Le contexte de l'Autriche est ici essentiel, au sens où le cinéma du pays a souvent su faire du confort bourgeois et de la gestion des apparences des matières hautement toxiques. Neufeld s'inscrit dans cette intelligence culturelle sans en faire une formule. Il ne recycle pas un style national. Il travaille une sensibilité : celle d'un monde où la violence préfère la bonne tenue aux éclats.
Sa mise en scène paraît d'ailleurs fondée sur une grande précision des écarts. Rien n'est surligné. Les scènes sont laissées à leur exact poids. Un plan dure un peu plus qu'il ne faudrait. Un personnage ne répond pas tout à fait comme attendu. Une pièce semble trop bien ordonnée pour ne pas cacher une forme d'étouffement.

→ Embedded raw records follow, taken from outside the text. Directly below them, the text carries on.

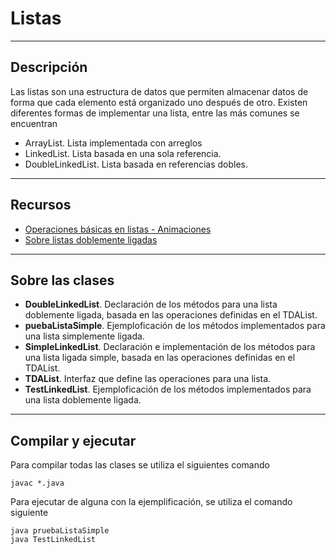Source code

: # Listas

----

## Descripción

Las listas son una estructura de datos que permiten almacenar datos de forma que cada elemento está organizado uno después de otro. Existen diferentes formas de implementar una lista, entre las más comunes se encuentran

* ArrayList. Lista implementada con arreglos
* LinkedList. Lista basada en una sola referencia.
* DoubleLinkedList. Lista basada en referencias dobles.

----

## Recursos

* [Operaciones básicas en listas - Animaciones](https://docs.google.com/presentation/d/1ABwryIv4IwNPE3EqD7zDlbkDlVKzLb6jrXBmH0cYB1E/edit?usp=sharing)
* [Sobre listas doblemente ligadas](https://e-hello-blog.netlify.app/estructuras-datos/listas-dobles-ligadas)

----

## Sobre las clases

* **DoubleLinkedList**. Declaración de los métodos para una lista doblemente ligada, basada en las operaciones definidas en el TDAList.
* **puebaListaSimple**. Ejemploficación de los métodos implementados para una lista simplemente ligada.
* **SimpleLinkedList**. Declaración e implementación de los métodos para una lista ligada simple, basada en las operaciones definidas en el TDAList.
* **TDAList**. Interfaz que define las operaciones para una lista.
* **TestLinkedList**. Ejemploficación de los métodos implementados para una lista doblemente ligada.

----

## Compilar y ejecutar

Para compilar todas las clases se utiliza el siguientes comando

    javac *.java

Para ejecutar de alguna con la ejemplificación, se utiliza el comando siguiente

    java pruebaListaSimple
    java TestLinkedList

À partir de presque rien, Neufeld fabrique un espace de suspicion.
On pourrait imaginer ses films accueillis dans des contextes comme Berlinale ou Locarno, non pour satisfaire une idée de gravité austère, mais parce qu'ils portent cette intensité précise que certains grands festivals savent encore reconnaître : la capacité à transformer le social en sensation.
Voir Hubert Neufeld, c'est retrouver un cinéma qui ne cherche ni l'esbroufe ni l'innocence. Ses œuvres savent que le malaise le plus profond se loge souvent dans les mondes qui se prétendent les plus rationnels, les plus civilisés, les plus maîtrisés. À cet endroit, l'horreur n'a plus besoin d'entrer par effraction. Elle est déjà dans la charpente.